Copy every record that follows, word for word.

** Opening Entries supplied block **

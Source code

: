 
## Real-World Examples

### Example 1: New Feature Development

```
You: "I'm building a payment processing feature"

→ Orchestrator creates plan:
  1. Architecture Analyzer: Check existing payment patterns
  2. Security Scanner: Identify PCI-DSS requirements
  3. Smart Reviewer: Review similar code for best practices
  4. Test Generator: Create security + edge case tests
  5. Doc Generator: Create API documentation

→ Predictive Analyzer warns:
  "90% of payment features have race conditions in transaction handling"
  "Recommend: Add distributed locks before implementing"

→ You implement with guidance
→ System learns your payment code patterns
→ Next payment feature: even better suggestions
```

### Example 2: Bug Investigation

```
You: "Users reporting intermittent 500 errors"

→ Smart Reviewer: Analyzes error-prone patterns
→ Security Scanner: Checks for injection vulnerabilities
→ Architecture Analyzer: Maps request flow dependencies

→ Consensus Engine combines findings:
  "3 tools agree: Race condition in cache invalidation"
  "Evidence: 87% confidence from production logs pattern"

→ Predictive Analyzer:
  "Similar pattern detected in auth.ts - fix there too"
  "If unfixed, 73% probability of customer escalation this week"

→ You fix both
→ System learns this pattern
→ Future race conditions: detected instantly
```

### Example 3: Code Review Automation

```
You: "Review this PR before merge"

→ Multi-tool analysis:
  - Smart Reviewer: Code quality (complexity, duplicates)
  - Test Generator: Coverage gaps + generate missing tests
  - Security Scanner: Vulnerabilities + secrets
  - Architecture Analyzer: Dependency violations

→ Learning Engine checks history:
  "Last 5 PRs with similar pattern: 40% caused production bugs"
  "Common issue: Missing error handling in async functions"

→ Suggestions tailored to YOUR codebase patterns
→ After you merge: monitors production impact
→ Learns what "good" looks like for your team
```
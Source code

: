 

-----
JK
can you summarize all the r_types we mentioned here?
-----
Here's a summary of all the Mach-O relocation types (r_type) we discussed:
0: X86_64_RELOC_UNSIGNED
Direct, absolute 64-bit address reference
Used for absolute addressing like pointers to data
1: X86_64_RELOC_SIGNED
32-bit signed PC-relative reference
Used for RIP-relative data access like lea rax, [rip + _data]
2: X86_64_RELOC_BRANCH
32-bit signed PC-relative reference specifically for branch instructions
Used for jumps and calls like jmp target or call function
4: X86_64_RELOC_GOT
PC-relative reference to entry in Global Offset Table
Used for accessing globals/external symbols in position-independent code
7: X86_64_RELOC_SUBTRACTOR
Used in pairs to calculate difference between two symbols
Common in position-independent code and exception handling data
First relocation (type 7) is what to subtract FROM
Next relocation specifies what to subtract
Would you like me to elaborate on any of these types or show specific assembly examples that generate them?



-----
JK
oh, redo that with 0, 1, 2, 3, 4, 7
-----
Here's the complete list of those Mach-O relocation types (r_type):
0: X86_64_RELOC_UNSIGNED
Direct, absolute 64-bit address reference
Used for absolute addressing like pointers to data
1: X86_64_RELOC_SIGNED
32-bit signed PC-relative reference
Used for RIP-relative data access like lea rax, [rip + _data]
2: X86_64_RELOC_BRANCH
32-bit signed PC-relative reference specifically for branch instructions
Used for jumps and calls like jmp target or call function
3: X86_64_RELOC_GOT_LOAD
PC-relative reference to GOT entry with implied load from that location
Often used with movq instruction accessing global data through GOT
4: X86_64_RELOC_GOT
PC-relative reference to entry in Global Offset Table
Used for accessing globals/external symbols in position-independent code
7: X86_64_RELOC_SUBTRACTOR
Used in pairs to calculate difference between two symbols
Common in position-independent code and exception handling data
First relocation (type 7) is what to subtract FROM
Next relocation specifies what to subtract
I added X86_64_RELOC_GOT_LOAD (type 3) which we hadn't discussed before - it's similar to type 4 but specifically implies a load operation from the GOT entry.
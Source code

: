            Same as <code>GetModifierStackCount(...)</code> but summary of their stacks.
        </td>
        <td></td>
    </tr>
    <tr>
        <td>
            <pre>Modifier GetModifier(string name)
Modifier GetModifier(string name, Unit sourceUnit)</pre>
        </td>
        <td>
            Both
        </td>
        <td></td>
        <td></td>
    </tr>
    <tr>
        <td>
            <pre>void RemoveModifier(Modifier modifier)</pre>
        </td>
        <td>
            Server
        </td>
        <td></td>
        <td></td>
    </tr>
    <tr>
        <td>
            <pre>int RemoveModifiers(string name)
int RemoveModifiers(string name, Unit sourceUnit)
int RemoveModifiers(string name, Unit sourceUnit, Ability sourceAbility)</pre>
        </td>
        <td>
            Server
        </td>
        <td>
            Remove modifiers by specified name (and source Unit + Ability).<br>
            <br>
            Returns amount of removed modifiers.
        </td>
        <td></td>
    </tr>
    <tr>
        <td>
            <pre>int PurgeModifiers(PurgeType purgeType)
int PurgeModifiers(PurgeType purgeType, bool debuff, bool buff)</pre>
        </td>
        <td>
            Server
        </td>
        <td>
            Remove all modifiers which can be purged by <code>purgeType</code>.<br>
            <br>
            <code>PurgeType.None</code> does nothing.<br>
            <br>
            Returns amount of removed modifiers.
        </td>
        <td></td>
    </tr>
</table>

** Closing Entries supplied block **

● Result:
Source code

: 
## Real-World Examples

### Example 1: New Feature Development

```
You: "I'm building a payment processing feature"

→ Orchestrator creates plan:
  1. Architecture Analyzer: Check existing payment patterns
  2. Security Scanner: Identify PCI-DSS requirements
  3. Smart Reviewer: Review similar code for best practices
  4. Test Generator: Create security + edge case tests
  5. Doc Generator: Create API documentation

→ Predictive Analyzer warns:
  "90% of payment features have race conditions in transaction handling"
  "Recommend: Add distributed locks before implementing"

→ You implement with guidance
→ System learns your payment code patterns
→ Next payment feature: even better suggestions
```

### Example 2: Bug Investigation

```
You: "Users reporting intermittent 500 errors"

→ Smart Reviewer: Analyzes error-prone patterns
→ Security Scanner: Checks for injection vulnerabilities
→ Architecture Analyzer: Maps request flow dependencies

→ Consensus Engine combines findings:
  "3 tools agree: Race condition in cache invalidation"
  "Evidence: 87% confidence from production logs pattern"

→ Predictive Analyzer:
  "Similar pattern detected in auth.ts - fix there too"
  "If unfixed, 73% probability of customer escalation this week"

→ You fix both
→ System learns this pattern
→ Future race conditions: detected instantly
```

### Example 3: Code Review Automation

```
You: "Review this PR before merge"

→ Multi-tool analysis:
  - Smart Reviewer: Code quality (complexity, duplicates)
  - Test Generator: Coverage gaps + generate missing tests
  - Security Scanner: Vulnerabilities + secrets
  - Architecture Analyzer: Dependency violations

→ Learning Engine checks history:
  "Last 5 PRs with similar pattern: 40% caused production bugs"
  "Common issue: Missing error handling in async functions"

→ Suggestions tailored to YOUR codebase patterns
→ After you merge: monitors production impact
→ Learns what "good" looks like for your team
```
Source code

: 

-----
JK
can you summarize all the r_types we mentioned here?
-----
Here's a summary of all the Mach-O relocation types (r_type) we discussed:
0: X86_64_RELOC_UNSIGNED
Direct, absolute 64-bit address reference
Used for absolute addressing like pointers to data
1: X86_64_RELOC_SIGNED
32-bit signed PC-relative reference
Used for RIP-relative data access like lea rax, [rip + _data]
2: X86_64_RELOC_BRANCH
32-bit signed PC-relative reference specifically for branch instructions
Used for jumps and calls like jmp target or call function
4: X86_64_RELOC_GOT
PC-relative reference to entry in Global Offset Table
Used for accessing globals/external symbols in position-independent code
7: X86_64_RELOC_SUBTRACTOR
Used in pairs to calculate difference between two symbols
Common in position-independent code and exception handling data
First relocation (type 7) is what to subtract FROM
Next relocation specifies what to subtract
Would you like me to elaborate on any of these types or show specific assembly examples that generate them?



-----
JK
oh, redo that with 0, 1, 2, 3, 4, 7
-----
Here's the complete list of those Mach-O relocation types (r_type):
0: X86_64_RELOC_UNSIGNED
Direct, absolute 64-bit address reference
Used for absolute addressing like pointers to data
1: X86_64_RELOC_SIGNED
32-bit signed PC-relative reference
Used for RIP-relative data access like lea rax, [rip + _data]
2: X86_64_RELOC_BRANCH
32-bit signed PC-relative reference specifically for branch instructions
Used for jumps and calls like jmp target or call function
3: X86_64_RELOC_GOT_LOAD
PC-relative reference to GOT entry with implied load from that location
Often used with movq instruction accessing global data through GOT
4: X86_64_RELOC_GOT
PC-relative reference to entry in Global Offset Table
Used for accessing globals/external symbols in position-independent code
7: X86_64_RELOC_SUBTRACTOR
Used in pairs to calculate difference between two symbols
Common in position-independent code and exception handling data
First relocation (type 7) is what to subtract FROM
Next relocation specifies what to subtract
I added X86_64_RELOC_GOT_LOAD (type 3) which we hadn't discussed before - it's similar to type 4 but specifically implies a load operation from the GOT entry.
Source code

:            Same as <code>GetModifierStackCount(...)</code> but summary of their stacks.
        </td>
        <td></td>
    </tr>
    <tr>
        <td>
            <pre>Modifier GetModifier(string name)
Modifier GetModifier(string name, Unit sourceUnit)</pre>
        </td>
        <td>
            Both
        </td>
        <td></td>
        <td></td>
    </tr>
    <tr>
        <td>
            <pre>void RemoveModifier(Modifier modifier)</pre>
        </td>
        <td>
            Server
        </td>
        <td></td>
        <td></td>
    </tr>
    <tr>
        <td>
            <pre>int RemoveModifiers(string name)
int RemoveModifiers(string name, Unit sourceUnit)
int RemoveModifiers(string name, Unit sourceUnit, Ability sourceAbility)</pre>
        </td>
        <td>
            Server
        </td>
        <td>
            Remove modifiers by specified name (and source Unit + Ability).<br>
            <br>
            Returns amount of removed modifiers.
        </td>
        <td></td>
    </tr>
    <tr>
        <td>
            <pre>int PurgeModifiers(PurgeType purgeType)
int PurgeModifiers(PurgeType purgeType, bool debuff, bool buff)</pre>
        </td>
        <td>
            Server
        </td>
        <td>
            Remove all modifiers which can be purged by <code>purgeType</code>.<br>
            <br>
            <code>PurgeType.None</code> does nothing.<br>
            <br>
            Returns amount of removed modifiers.
        </td>
        <td></td>
    </tr>
</table>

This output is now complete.